In July 2011, the website saw 20 percent of visitors coming from Asia out of its 5,000 daily visitors. The US is the number one biggest user of the site, with India in second place. Other heavy users are Malaysia, the Philippines, Pakistan, and Singapore, all in the top 10.

==Overview==
Initially, the URL or text of the original content is transferred to the webpage; PlagTracker returns a list of web pages that contain similar text to all or parts of this content. The matching text is highlighted on the found web page.

For using, the program may take more time to develop a report based on the length of the paper and the amount of plagiarized content. Once the report appears, any potentially plagiarized portions of the paper are highlighted in red to show the plagiarized content. Clicking on the highlighted portions of the paper will reveal a list of the site or sites from which the same content may have come. PlagTracker is used in abundance in United States, Finland, United Kingdom and Asian countries, such as Bangladesh, Indonesia, Philippines, India, Pakistan, and others.

PlagTracker also provides a premium service that allows the user to upload documents instead of copying and pasting text. For premium users, a stronger plagiarism checking and professional editing assistance is available. The premium plan is faster than the free version.

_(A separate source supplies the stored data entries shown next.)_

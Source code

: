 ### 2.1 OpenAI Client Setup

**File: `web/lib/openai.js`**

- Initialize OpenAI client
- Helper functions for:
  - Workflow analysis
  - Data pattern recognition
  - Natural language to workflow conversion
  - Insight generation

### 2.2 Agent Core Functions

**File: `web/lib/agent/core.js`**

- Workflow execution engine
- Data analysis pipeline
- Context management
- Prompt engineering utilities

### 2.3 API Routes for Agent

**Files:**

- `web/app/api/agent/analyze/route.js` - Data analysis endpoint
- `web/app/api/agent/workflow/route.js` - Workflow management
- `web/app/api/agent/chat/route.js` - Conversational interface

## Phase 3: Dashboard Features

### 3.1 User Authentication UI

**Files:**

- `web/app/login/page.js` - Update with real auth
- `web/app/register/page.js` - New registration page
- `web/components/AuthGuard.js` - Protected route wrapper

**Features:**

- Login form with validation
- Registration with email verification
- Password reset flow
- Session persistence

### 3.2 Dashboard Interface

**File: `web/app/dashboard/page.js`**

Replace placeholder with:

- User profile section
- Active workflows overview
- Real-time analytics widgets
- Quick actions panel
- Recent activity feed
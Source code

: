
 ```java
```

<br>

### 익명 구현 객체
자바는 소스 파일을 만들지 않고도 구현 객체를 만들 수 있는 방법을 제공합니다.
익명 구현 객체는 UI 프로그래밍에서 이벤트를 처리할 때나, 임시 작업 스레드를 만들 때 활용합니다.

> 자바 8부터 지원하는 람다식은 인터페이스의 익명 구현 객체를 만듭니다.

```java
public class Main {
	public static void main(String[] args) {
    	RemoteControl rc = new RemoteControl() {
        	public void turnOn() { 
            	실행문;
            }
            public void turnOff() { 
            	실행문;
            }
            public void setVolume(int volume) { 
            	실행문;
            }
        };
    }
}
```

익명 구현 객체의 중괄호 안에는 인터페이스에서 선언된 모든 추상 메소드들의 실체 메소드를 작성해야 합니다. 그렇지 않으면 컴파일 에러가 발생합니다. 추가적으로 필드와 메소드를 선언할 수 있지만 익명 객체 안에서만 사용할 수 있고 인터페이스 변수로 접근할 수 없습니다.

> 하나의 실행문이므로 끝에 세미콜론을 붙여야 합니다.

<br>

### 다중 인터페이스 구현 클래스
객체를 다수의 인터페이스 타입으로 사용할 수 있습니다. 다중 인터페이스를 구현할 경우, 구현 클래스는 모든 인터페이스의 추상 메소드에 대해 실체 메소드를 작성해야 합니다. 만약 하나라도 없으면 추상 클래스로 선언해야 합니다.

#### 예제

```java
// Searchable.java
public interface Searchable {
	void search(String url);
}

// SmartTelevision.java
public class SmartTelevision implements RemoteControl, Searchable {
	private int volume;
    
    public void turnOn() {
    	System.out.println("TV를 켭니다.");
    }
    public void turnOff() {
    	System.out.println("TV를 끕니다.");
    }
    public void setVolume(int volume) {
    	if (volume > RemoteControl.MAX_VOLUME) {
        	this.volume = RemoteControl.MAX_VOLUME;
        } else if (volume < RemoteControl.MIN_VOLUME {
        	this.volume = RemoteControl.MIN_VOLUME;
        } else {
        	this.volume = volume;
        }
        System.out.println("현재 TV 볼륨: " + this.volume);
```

Users can also perform grammar checks and can download and upload pdf files.

==Design and independent evaluation==
PlagTracker uses a proprietary algorithm to scan a given document and compare it to the content sources across a database of academic papers and the Internet. It uses a set of algorithms to identify copied content that has been modified from its original form. It is multilingual (English, French, German, Spanish, Romanian) though the algorithm also analyzes any Latin or Cyrillic symbols.